Professional Card Counting Simulation
FROM ET FAN:
The Last 0.01%—IndistinguishableBy ET Fan
(From Blackjack Forum Vol. XXVI #1, Spring 2007)
© 2007 Blackjack Forum
Professional gamblers are hard nosed bastards. They have to be. When your livelihood depends on understanding every gamble better than your opponent, self-delusion is the mole, the fly in the ointment, the saboteur. So when a new tool appears on the scene it's natural for professionals to be skeptical. When the tool is a piece of sophisticated software that also happens to be free, a first-rate gambler would be foolish to bet on it without some solid, credible evidence.
In my last article "PowerSim: No Compromise on Accuracy," I provided several reasons why my free, open source blackjack simulator should be taken seriously. However, it was pointed out that a blackjack simulator has no credibility unless it produces results similar to older, established simulators, "or at least in the same ballpark." I agree. However, my nose is affixed so firmly to my face, I'm not happy just being in the same park. When two simulators are set to run identical games under identical conditions, the results must be statistically indistinguishable—or there's a problem with one of the simulators.
What follows is one man's attempt to get his nose on straight. A detective story, if you will, outlining dozens of sims, months of self-inflicted torture, and the partnership that finally saved my sanity, the end result being to establish and buttress the claim of accuracy for both PowerSim and BJStrike—a professional level simulator, index generator and practice program that's been some nine years in development.

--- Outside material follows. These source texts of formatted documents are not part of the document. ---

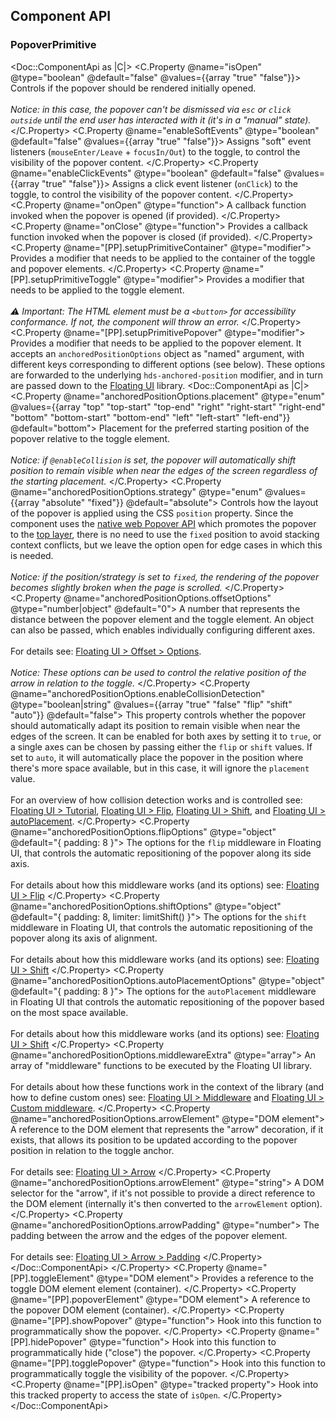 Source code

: ## Component API

### PopoverPrimitive

<Doc::ComponentApi as |C|>
  <C.Property @name="isOpen" @type="boolean" @default="false" @values={{array "true" "false"}}>
    Controls if the popover should be rendered initially opened.
    <br />
    <br />
    _Notice: in this case, the popover can't be dismissed via `esc` or `click outside` until the end user has interacted with it (it's in a "manual" state)._
  </C.Property>
  <C.Property @name="enableSoftEvents" @type="boolean" @default="false" @values={{array "true" "false"}}>
    Assigns "soft" event listeners (`mouseEnter/Leave` + `focusIn/Out`) to the toggle, to control the visibility of the popover content.
  </C.Property>
  <C.Property @name="enableClickEvents" @type="boolean" @default="false" @values={{array "true" "false"}}>
    Assigns a click event listener (`onClick`) to the toggle, to control the visibility of the popover content.
  </C.Property>
  <C.Property @name="onOpen" @type="function">
    A callback function invoked when the popover is opened (if provided).
  </C.Property>
  <C.Property @name="onClose" @type="function">
    Provides a callback function invoked when the popover is closed (if provided).
  </C.Property>
  <C.Property @name="[PP].setupPrimitiveContainer" @type="modifier">
    Provides a modifier that needs to be applied to the container of the toggle and popover elements.
  </C.Property>
  <C.Property @name="[PP].setupPrimitiveToggle" @type="modifier">
    Provides a modifier that needs to be applied to the toggle element.
    <br />
    <br />
    _⚠️ Important: The HTML element must be a `<button>` for accessibility conformance. If not, the component will throw an error._
  </C.Property>
  <C.Property @name="[PP].setupPrimitivePopover" @type="modifier">
    Provides a modifier that needs to be applied to the popover element. It accepts an `anchoredPositionOptions` object as "named" argument, with different keys corresponding to different options (see below). These options are forwarded to the underlying `hds-anchored-position` modifier, and in turn are passed down to the [Floating UI](https://floating-ui.com) library.
    <Doc::ComponentApi as |C|>
      <C.Property @name="anchoredPositionOptions.placement" @type="enum" @values={{array "top" "top-start" "top-end" "right" "right-start" "right-end" "bottom" "bottom-start" "bottom-end" "left" "left-start" "left-end"}} @default="bottom">
        Placement for the preferred starting position of the popover relative to the toggle element.
        <br />
        <br />
        _Notice: if `@enableCollision` is set, the popover will automatically shift position to remain visible when near the edges of the screen regardless of the starting placement._
      </C.Property>
      <C.Property @name="anchoredPositionOptions.strategy" @type="enum" @values={{array "absolute" "fixed"}} @default="absolute">
        Controls how the layout of the popover is applied using the CSS `position` property. Since the component uses the [native web Popover API](https://developer.mozilla.org/en-US/docs/Web/API/Popover_API) which promotes the popover to the [top layer](https://developer.mozilla.org/en-US/docs/Glossary/Top_layer), there is no need to use the `fixed` position to avoid stacking context conflicts, but we leave the option open for edge cases in which this is needed.
        <br />
        <br />
        _Notice: if the position/strategy is set to `fixed`, the rendering of the popover becomes slightly broken when the page is scrolled._
      </C.Property>
      <C.Property @name="anchoredPositionOptions.offsetOptions" @type="number|object" @default="0">
        A number that represents the distance between the popover element and the toggle element. An object can also be passed, which enables individually configuring different axes.
        <br />
        <br />
        For details see: [Floating UI > Offset > Options](https://floating-ui.com/docs/offset#options).
        <br />
        <br />
        _Notice: These options can be used to control the relative position of the arrow in relation to the toggle._
      </C.Property>
      <C.Property @name="anchoredPositionOptions.enableCollisionDetection" @type="boolean|string" @values={{array "true" "false" "flip" "shift" "auto"}} @default="false">
        This property controls whether the popover should automatically adapt its position to remain visible when near the edges of the screen. It can be enabled for both axes by setting it to `true`, or a single axes can be chosen by passing either the `flip` or `shift` values. If set to `auto`, it will automatically place the popover in the position where there's more space available, but in this case, it will ignore the `placement` value.
        <br />
        <br />
        For an overview of how collision detection works and is controlled see: [Floating UI > Tutorial](https://floating-ui.com/docs/tutorial), [Floating UI > Flip](https://floating-ui.com/docs/flip), [Floating UI > Shift](https://floating-ui.com/docs/shift), and [Floating UI > autoPlacement](https://floating-ui.com/docs/autoPlacement).
      </C.Property>
      <C.Property @name="anchoredPositionOptions.flipOptions" @type="object" @default="{ padding: 8 }">
        The options for the `flip` middleware in Floating UI, that controls the automatic repositioning of the popover along its side axis.
        <br />
        <br />
        For details about how this middleware works (and its options) see: [Floating UI > Flip](https://floating-ui.com/docs/flip)
      </C.Property>
      <C.Property @name="anchoredPositionOptions.shiftOptions" @type="object" @default="{ padding: 8, limiter: limitShift() }">
        The options for the `shift` middleware in Floating UI, that controls the automatic repositioning of the popover along its axis of alignment.
        <br />
        <br />
        For details about how this middleware works (and its options) see: [Floating UI > Shift](https://floating-ui.com/docs/shift)
      </C.Property>
      <C.Property @name="anchoredPositionOptions.autoPlacementOptions" @type="object" @default="{ padding: 8 }">
        The options for the `autoPlacement` middleware in Floating UI that controls the automatic repositioning of the popover based on the most space available.
        <br />
        <br />
        For details about how this middleware works (and its options) see: [Floating UI > Shift](https://floating-ui.com/docs/autoPlacement)
      </C.Property>
      <C.Property @name="anchoredPositionOptions.middlewareExtra" @type="array">
        An array of "middleware" functions to be executed by the Floating UI library.
        <br />
        <br />
        For details about how these functions work in the context of the library (and how to define custom ones) see: [Floating UI > Middleware](https://floating-ui.com/docs/middleware) and [Floating UI > Custom middleware](https://floating-ui.com/docs/computePosition#custom).
      </C.Property>
      <C.Property @name="anchoredPositionOptions.arrowElement" @type="DOM element">
        A reference to the DOM element that represents the "arrow" decoration, if it exists, that allows its position to be updated according to the popover position in relation to the toggle anchor.
        <br />
        <br />
        For details see: [Floating UI > Arrow](https://floating-ui.com/docs/arrow)
      </C.Property>
      <C.Property @name="anchoredPositionOptions.arrowElement" @type="string">
        A DOM selector for the "arrow", if it's not possible to provide a direct reference to the DOM element (internally it's then converted to the `arrowElement` option).
      </C.Property>
      <C.Property @name="anchoredPositionOptions.arrowPadding" @type="number">
        The padding between the arrow and the edges of the popover element.
        <br />
        <br />
        For details see: [Floating UI > Arrow > Padding](https://floating-ui.com/docs/arrow#padding)
      </C.Property>
    </Doc::ComponentApi>
  </C.Property>
  <C.Property @name="[PP].toggleElement" @type="DOM element">
    Provides a reference to the toggle DOM element element (container).
  </C.Property>
  <C.Property @name="[PP].popoverElement" @type="DOM element">
    A reference to the popover DOM element (container).
  </C.Property>
  <C.Property @name="[PP].showPopover" @type="function">
    Hook into this function to programmatically show the popover.
  </C.Property>
  <C.Property @name="[PP].hidePopover" @type="function">
    Hook into this function to programmatically hide ("close") the popover.
  </C.Property>
  <C.Property @name="[PP].togglePopover" @type="function">
    Hook into this function to programmatically toggle the visibility of the popover.
  </C.Property>
  <C.Property @name="[PP].isOpen" @type="tracked property">
    Hook into this tracked property to access the state of `isOpen`.
  </C.Property>
</Doc::ComponentApi>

"It is quite a three pipe problem . . . " —Sherlock Holmes
Background on the Case
Until recently, there was a 2^31 (just over 2 billion) round limit on the number of rounds PowerSim could handle. This was due to certain natural limits on the range of integer variables in a 32-bit language. And any time I compared PowerSim results to published sources, they agreed within one or two (occasionally 3) Standard Errors (StErrs).
All well and good. But then the 2 billion round limit was lifted. I have spent the last few months running 10 and 20 billion round simulations, and found some unsettling discrepancies with, for example, the sims reported in Blackjack Attack ed. 3. At the 10 billion round level, hundredths of a percent become significant in the win rate as well as a number of other areas, and I eventually did get results coinciding to within 0.01%. But that last hundredth of a percent just wouldn't go away. (Have you noticed I've been strangely quiet the last few months?)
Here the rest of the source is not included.